Open abinet opened 2 months ago
@abinet Thanks for writing it up! I've transferred this issue to "harbor" repo since it's not helm chart specific.
If I check the long running queries on Postgres side, it seems like the queries from different core-replicas just blocking each other
This looks like a dead-lock and should never happen, we'll handle it with priority.
hi @abinet
I am trying to understand the problem, and I've some questions:
hi @wy65701436 , thank you for caring about the issue.
I am using Harbor 2.10.2. Yes, the images are from the same registry but with different tags. The blocked queries are selects from blob/artifact tables. Sometimes its blob, sometimes artifacts. Unfortunately I can only reproduce this issue in Production Instance, so I can not just easily enable debugging there.
Will try to gather more details and update the ticket.
@wy65701436 @reasonerjt, btw, this happens also on single pod harbor core instances. Easy to reproduce, set DB max connections to <10, eg. 5 and try to delete in the UI 100 Images
We have some updates on the issue:
It seems when the core runs out of DB connection, it freezes.
This was observed with 2.9.4 but, it should also happen with the latest Harbor version.
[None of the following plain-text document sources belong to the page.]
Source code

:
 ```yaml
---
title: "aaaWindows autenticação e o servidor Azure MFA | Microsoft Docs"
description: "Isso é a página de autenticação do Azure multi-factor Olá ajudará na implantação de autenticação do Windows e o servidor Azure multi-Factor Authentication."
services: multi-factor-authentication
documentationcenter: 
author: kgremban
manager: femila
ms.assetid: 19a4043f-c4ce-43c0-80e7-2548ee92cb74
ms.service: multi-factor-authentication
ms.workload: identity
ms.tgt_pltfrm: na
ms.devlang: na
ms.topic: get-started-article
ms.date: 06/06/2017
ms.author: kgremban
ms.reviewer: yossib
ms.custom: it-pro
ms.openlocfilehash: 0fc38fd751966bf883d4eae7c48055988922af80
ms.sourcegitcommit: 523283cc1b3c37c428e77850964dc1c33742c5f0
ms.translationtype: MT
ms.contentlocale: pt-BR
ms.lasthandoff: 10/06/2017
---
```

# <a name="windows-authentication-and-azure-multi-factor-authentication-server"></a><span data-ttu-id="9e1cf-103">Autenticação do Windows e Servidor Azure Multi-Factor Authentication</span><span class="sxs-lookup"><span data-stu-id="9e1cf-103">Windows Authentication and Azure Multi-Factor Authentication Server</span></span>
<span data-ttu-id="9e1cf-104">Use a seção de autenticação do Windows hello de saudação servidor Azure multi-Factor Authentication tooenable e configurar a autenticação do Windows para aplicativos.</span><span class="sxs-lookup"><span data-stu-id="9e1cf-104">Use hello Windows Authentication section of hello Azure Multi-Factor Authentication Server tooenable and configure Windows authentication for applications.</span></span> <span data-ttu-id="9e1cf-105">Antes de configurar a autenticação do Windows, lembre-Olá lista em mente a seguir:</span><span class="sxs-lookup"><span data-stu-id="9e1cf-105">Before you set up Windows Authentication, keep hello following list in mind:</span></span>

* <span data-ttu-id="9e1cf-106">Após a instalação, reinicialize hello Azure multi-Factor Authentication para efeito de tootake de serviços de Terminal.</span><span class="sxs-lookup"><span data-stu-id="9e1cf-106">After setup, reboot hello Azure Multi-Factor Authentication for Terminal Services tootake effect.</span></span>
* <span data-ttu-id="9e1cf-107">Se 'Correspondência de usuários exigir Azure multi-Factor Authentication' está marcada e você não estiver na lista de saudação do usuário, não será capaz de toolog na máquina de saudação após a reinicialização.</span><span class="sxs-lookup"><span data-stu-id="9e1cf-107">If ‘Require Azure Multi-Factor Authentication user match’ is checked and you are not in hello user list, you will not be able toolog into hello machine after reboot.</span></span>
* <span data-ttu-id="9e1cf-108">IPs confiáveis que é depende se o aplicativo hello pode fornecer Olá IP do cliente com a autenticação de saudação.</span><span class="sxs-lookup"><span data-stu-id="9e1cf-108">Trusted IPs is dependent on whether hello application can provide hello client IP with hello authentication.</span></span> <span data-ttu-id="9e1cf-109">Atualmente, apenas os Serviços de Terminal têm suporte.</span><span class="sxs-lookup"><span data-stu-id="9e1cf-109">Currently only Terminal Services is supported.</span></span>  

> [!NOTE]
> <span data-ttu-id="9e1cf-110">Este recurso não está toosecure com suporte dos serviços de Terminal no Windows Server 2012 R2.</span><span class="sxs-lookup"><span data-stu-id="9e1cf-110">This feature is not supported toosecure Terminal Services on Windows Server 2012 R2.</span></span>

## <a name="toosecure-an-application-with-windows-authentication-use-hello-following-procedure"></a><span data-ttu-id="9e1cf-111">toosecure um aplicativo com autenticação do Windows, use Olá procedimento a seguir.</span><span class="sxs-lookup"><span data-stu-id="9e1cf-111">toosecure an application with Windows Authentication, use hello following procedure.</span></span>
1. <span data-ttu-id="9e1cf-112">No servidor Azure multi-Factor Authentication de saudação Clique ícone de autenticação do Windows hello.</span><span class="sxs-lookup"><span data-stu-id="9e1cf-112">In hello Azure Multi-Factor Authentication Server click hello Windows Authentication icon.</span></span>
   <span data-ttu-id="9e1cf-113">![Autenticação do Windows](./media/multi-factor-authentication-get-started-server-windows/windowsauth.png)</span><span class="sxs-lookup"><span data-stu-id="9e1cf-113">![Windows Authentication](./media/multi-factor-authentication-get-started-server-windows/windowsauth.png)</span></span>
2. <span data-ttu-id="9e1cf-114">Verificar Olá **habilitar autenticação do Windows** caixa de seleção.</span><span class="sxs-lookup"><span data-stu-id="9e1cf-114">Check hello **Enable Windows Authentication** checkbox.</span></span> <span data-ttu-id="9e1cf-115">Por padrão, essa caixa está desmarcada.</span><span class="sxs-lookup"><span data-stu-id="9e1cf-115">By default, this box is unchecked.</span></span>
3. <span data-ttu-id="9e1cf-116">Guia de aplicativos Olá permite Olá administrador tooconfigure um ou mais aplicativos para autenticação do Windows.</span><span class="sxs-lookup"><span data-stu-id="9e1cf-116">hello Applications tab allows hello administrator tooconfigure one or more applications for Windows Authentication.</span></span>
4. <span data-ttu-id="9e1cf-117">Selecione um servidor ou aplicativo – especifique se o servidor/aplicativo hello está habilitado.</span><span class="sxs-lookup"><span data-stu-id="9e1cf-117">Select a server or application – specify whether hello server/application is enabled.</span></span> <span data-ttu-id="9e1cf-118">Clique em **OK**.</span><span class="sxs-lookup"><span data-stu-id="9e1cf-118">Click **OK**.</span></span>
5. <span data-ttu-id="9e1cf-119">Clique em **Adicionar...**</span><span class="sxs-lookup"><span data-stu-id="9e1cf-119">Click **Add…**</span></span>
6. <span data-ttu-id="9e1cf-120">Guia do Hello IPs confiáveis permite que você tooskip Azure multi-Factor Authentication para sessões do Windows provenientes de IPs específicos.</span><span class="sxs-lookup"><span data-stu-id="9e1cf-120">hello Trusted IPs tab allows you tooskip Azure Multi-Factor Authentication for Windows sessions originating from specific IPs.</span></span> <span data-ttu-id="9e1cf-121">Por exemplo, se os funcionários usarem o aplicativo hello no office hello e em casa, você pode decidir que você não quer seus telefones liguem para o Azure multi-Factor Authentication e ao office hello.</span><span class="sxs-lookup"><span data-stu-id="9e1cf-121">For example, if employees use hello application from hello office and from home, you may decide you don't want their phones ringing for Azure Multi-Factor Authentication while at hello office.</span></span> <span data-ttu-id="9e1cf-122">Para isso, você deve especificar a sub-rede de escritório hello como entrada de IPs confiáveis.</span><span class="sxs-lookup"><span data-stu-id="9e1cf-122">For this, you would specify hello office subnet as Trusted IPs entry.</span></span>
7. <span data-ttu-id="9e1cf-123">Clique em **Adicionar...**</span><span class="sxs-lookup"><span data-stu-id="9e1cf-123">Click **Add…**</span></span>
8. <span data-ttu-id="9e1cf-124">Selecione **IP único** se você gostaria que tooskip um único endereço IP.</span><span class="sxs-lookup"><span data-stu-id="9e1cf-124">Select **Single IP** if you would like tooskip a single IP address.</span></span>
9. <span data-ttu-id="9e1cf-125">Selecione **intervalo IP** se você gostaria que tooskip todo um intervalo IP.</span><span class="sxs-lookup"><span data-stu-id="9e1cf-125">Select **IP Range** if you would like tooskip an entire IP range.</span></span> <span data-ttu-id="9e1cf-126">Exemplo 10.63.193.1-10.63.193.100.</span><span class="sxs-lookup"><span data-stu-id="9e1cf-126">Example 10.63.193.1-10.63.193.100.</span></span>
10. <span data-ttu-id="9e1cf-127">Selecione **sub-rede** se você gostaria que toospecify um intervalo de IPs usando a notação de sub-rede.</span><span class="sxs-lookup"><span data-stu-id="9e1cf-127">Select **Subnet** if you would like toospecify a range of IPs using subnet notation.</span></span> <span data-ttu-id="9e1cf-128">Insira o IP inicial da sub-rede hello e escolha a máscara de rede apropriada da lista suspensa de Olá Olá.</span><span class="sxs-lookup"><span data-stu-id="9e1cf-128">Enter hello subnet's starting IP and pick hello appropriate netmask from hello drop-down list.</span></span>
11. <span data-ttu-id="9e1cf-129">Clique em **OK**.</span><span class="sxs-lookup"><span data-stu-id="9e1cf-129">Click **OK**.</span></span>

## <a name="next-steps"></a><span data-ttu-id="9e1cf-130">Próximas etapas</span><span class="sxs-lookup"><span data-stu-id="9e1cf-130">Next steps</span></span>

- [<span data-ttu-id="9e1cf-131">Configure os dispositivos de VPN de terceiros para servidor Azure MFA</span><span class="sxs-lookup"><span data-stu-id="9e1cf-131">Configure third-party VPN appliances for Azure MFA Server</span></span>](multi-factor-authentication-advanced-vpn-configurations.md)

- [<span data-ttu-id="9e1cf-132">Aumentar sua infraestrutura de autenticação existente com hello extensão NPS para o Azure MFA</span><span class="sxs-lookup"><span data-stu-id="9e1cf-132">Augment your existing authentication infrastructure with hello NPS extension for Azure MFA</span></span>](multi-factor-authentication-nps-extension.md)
I the diagrams one can see the time before and after the restart of Harbor.
We are using Harbor installation with internal PostgreSQL Database and 3 harbor core replicas running.
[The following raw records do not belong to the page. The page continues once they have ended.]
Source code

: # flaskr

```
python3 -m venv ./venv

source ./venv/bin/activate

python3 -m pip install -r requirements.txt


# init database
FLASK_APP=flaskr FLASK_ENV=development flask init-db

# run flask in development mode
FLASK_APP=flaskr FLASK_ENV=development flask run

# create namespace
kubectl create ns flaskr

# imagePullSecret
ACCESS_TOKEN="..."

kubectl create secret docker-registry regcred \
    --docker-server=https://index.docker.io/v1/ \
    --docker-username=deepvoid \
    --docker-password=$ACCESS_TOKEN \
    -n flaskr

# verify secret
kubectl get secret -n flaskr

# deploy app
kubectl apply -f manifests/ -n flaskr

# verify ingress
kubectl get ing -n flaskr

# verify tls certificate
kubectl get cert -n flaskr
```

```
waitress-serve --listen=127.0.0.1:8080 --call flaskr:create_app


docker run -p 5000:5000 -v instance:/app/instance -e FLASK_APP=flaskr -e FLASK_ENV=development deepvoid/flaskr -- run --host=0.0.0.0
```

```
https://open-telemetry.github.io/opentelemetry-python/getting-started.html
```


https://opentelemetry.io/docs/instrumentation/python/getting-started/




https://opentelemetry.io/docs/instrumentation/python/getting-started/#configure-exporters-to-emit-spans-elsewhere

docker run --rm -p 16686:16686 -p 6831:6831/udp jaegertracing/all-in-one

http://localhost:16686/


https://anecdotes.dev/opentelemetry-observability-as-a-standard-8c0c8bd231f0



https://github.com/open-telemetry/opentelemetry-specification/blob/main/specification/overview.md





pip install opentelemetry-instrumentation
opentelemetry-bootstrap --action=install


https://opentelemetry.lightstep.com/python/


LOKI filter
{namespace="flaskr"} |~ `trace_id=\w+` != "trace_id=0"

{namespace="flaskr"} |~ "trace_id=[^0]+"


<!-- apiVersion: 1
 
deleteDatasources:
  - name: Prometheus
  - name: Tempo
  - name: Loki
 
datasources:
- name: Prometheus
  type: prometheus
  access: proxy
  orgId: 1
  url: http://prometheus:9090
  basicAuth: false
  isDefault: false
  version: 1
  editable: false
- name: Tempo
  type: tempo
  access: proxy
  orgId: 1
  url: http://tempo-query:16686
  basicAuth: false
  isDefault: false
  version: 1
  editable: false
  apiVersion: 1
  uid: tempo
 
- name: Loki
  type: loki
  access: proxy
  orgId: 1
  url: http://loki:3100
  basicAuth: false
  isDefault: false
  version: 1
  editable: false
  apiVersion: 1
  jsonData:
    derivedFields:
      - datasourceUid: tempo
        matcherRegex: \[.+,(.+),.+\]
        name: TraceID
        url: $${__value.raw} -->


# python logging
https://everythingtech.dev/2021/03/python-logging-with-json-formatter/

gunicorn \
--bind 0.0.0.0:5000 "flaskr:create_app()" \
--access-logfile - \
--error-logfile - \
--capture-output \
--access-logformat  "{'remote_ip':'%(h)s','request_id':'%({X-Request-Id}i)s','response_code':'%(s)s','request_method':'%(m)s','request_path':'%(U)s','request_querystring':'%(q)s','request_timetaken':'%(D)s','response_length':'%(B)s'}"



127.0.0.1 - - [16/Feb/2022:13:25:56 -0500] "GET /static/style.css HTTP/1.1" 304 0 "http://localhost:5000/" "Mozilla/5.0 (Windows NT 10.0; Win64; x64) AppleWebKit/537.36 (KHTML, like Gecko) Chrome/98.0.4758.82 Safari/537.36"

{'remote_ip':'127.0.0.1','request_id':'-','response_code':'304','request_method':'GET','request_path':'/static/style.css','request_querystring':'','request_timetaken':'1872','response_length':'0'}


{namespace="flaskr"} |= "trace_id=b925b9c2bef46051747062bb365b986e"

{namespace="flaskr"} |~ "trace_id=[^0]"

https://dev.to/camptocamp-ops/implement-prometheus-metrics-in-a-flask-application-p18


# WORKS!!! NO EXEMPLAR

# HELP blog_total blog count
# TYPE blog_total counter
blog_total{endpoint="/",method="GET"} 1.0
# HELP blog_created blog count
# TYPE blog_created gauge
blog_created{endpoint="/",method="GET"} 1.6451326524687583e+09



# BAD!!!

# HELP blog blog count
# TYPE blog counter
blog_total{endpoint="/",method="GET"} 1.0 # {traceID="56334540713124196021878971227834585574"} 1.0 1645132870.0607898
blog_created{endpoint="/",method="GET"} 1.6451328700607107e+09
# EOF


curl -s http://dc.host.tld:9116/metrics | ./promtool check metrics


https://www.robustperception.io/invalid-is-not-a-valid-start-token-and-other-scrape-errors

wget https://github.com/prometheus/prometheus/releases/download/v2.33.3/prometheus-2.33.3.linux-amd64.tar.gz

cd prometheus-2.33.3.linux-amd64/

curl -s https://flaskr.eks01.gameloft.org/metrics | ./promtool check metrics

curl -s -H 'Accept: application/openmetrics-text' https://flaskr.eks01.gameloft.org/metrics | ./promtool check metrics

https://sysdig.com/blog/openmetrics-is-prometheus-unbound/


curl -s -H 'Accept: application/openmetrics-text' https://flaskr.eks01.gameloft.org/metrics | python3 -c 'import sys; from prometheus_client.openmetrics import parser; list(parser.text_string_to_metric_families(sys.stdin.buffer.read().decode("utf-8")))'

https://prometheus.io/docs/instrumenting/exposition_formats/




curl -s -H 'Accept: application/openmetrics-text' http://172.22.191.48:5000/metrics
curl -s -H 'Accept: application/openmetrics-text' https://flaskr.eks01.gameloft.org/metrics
When we try to delete multiple (>10) images via Harbor UI with this configuration, the page just hangs and keeps reloading. If I check the long running queries on Postgres side, it seems like the queries from different core-replicas just blocking each other and it is impossible to unblock trying to terminate backends (https://www.shanelynn.ie/postgresql-find-slow-long-running-and-blocked-queries/)
I am not very handy in PostgreSQL operation, thus so far we have to restart database in such cases by restarting database pod.
Down-scaling harbor-core deployment to 1 replica solves the problem. With one replica running multiple images can be deleted from UI without any issues.
I am wondering if somebody is experiencing same issue with external Postgres database as well.